Hassle-free HTML tables with htmltab

Christian Rubba

2021-03-08

HTML tables are a standard way to display tabular information online. Getting HTML table data into R is fairly straightforward with the readHTMLTable() function of the XML package. But tables on the web are primarily designed for displaying and consuming data, not for analytical purposes. Peculiar design choices for HTML tables are therefore frequently made which tend to produce useless outputs when run through readHTMLTable(). I found that sometimes these outputs could be saved with a little bit of (tedious) post-processing, but just as often they could not. To make working with HTML tables easier and less time-consuming, I developed htmltab, a package for the R system that tries to alleviate these problems directly in the parsing stage when the structural information is still available.

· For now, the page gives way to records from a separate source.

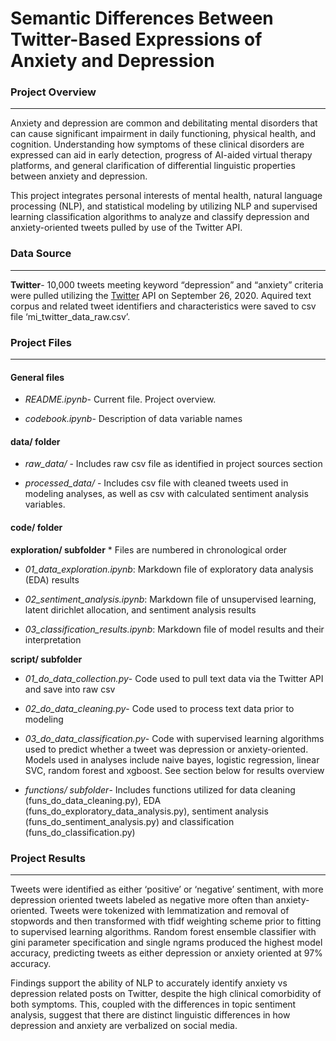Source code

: Semantic Differences Between Twitter-Based Expressions of Anxiety and
Depression
================

### Project Overview

-----

Anxiety and depression are common and debilitating mental disorders that
can cause significant impairment in daily functioning, physical health,
and cognition. Understanding how symptoms of these clinical disorders
are expressed can aid in early detection, progress of AI-aided virtual
therapy platforms, and general clarification of differential linguistic
properties between anxiety and depression.

This project integrates personal interests of mental health, natural
language processing (NLP), and statistical modeling by utilizing NLP and
supervised learning classification algorithms to analyze and classify
depression and anxiety-oriented tweets pulled by use of the Twitter API.

### Data Source

-----

**Twitter**- 10,000 tweets meeting keyword “depression” and “anxiety”
criteria were pulled utilizing the [Twitter](https://twitter.com/home)
API on September 26, 2020. Aquired text corpus and related tweet
identifiers and characteristics were saved to csv file
‘mi\_twitter\_data\_raw.csv’.

### Project Files

-----

#### General files

  - *README.ipynb*- Current file. Project overview.

  - *codebook.ipynb*- Description of data variable names

#### data/ folder

  - *raw\_data/* - Includes raw csv file as identified in project
    sources section

  - *processed\_data/* - Includes csv file with cleaned tweets used in
    modeling analyses, as well as csv with calculated sentiment analysis
    variables.

#### code/ folder

**exploration/ subfolder** \* Files are numbered in chronological order

  - *01\_data\_exploration.ipynb*: Markdown file of exploratory data
    analysis (EDA) results

  - *02\_sentiment\_analysis.ipynb*: Markdown file of unsupervised
    learning, latent dirichlet allocation, and sentiment analysis
    results

  - *03\_classification\_results.ipynb*: Markdown file of model results
    and their interpretation

**script/ subfolder**

  - *01\_do\_data\_collection.py*- Code used to pull text data via the
    Twitter API and save into raw csv

  - *02\_do\_data\_cleaning.py*- Code used to process text data prior to
    modeling

  - *03\_do\_data\_classification.py*- Code with supervised learning
    algorithms used to predict whether a tweet was depression or
    anxiety-oriented. Models used in analyses include naive bayes,
    logistic regression, linear SVC, random forest and xgboost. See
    section below for results overview

  - *functions/ subfolder*- Includes functions utilized for data
    cleaning (funs\_do\_data\_cleaning.py), EDA
    (funs\_do\_exploratory\_data\_analysis.py), sentiment analysis
    (funs\_do\_sentiment\_analysis.py) and classification
    (funs\_do\_classification.py)

### Project Results

-----

Tweets were identified as either ‘positive’ or ‘negative’ sentiment,
with more depression oriented tweets labeled as negative more often than
anxiety-oriented. Tweets were tokenized with lemmatization and removal
of stopwords and then transformed with tfidf weighting scheme prior to
fitting to supervised learning algorithms. Random forest ensemble
classifier with gini parameter specification and single ngrams produced
the highest model accuracy, predicting tweets as either depression or
anxiety oriented at 97% accuracy.

Findings support the ability of NLP to accurately identify anxiety vs
depression related posts on Twitter, despite the high clinical
comorbidity of both symptoms. This, coupled with the differences in
topic sentiment analysis, suggest that there are distinct linguistic
differences in how depression and anxiety are verbalized on social
media.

Its main advantages over readHTMLTable() are twofold:

This vignette discusses the application of htmltab for two use cases where the package provides a significant improvement over readHTMLTable().

(I make use of the R packages tidyr and stringr to process table outputs. Neither of the three is required for running htmltab.)

How to read HTML tables with htmltab()

The principal function of htmltab is htmltab(). The behavior of htmltab() is modeled closely after readHTMLTable(), and many argument names are identical. Any function call requires passing a value to its doc argument. This value may be of three kinds:

  1. a URL or file path for the HTML document where the table lives
  2. a parsed HTML object of the entire page of class HTMLInternalDocument
  3. a table nodeset of class XMLNodeSet

The last of these methods returns a single R table object. For the first two, htmltab() requires users to be specific about the table they would like to have returned. This is done via the which argument. This may be either a numeric value for the table’s position in the page, or a character value that describes an XPath statement.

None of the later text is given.